Picture the incident this chapter keeps coming back to: a webhook handler silently returns a 500 for a single organization, and it has been doing so for three hours while you slept. To diagnose it you need to ask “what were the last successful steps before the throw, across the whole window this org was failing?” The function-logs viewer cannot answer that question. It does not remember three hours ago, and it cannot filter by orgId.

This lesson supplies the wiring that fixes that. You will stand up a Drain, a one-way pipe that copies your log lines off Vercel into a destination built to store and query them. You will verify that your fields survive the trip, and walk the on-call workflow that finally makes the chapter’s thesis operational: errors and logs are two surfaces of one incident, joined by a shared requestId. By the end you will be able to go from a user-facing error toast to the per-request story in about three clicks.

Almost no new code ships here. The logger from earlier in this chapter and the Sentry wiring from its first lesson are the prerequisites, and they stay exactly as they are. This is a setup-and-workflow lesson, and the durable skill is the workflow, not the three clicks of setup.

Why Vercel’s built-in log viewer isn’t the destination

Section titled “Why Vercel’s built-in log viewer isn’t the destination”

Open your Vercel project, go to Observability, and you will find the runtime logs viewer. It is genuinely good at one job: eyeballing the last hour while a deploy rolls out, or doing a quick text search for a string you already know is in there. For a side project that nobody pages you about, the viewer plus Sentry is enough, and there is no reason to build more.
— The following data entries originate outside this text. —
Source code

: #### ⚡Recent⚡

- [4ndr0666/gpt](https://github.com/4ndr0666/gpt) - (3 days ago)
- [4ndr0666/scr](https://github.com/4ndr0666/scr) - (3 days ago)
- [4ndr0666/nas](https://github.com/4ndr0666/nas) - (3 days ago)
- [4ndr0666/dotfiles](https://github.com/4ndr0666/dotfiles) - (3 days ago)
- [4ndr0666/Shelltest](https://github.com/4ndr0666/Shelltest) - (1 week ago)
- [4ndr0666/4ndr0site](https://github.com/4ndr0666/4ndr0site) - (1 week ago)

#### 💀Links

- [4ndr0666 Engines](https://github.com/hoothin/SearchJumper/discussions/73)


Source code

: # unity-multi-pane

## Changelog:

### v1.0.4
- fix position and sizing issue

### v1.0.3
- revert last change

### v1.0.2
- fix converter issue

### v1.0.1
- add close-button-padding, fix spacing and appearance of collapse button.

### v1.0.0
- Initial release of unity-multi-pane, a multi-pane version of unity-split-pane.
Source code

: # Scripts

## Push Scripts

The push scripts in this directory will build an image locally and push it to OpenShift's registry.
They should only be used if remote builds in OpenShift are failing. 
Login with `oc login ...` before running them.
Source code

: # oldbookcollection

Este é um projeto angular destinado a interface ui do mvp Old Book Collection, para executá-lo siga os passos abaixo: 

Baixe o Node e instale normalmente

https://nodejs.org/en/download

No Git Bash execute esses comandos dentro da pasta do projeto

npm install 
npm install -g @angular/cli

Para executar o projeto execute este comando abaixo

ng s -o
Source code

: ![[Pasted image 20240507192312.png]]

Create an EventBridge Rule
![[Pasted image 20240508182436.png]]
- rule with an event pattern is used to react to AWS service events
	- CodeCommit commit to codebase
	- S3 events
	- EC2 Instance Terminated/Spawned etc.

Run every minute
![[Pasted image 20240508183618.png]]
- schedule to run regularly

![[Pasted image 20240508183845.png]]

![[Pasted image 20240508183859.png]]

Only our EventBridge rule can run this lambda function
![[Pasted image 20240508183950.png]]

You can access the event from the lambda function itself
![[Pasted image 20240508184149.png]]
The trouble starts the moment you treat it as your log destination. There are three things it cannot do, and you will need every one of them under pressure:

  • It forgets fast. The retention window is short, on the order of an hour. The incident you are debugging started three hours ago, so those lines are already gone.
  • It searches text, not fields. Your log lines are structured JSON, but the viewer treats them as strings. You cannot write orgId == "org_123" AND level == "error" and get back exactly those lines. You can only grep for a substring and hope it is distinctive.
  • It cannot join or save. There are no cross-request views, no saved queries an on-call engineer can pin, and no dashboards. Every investigation starts from a blank box.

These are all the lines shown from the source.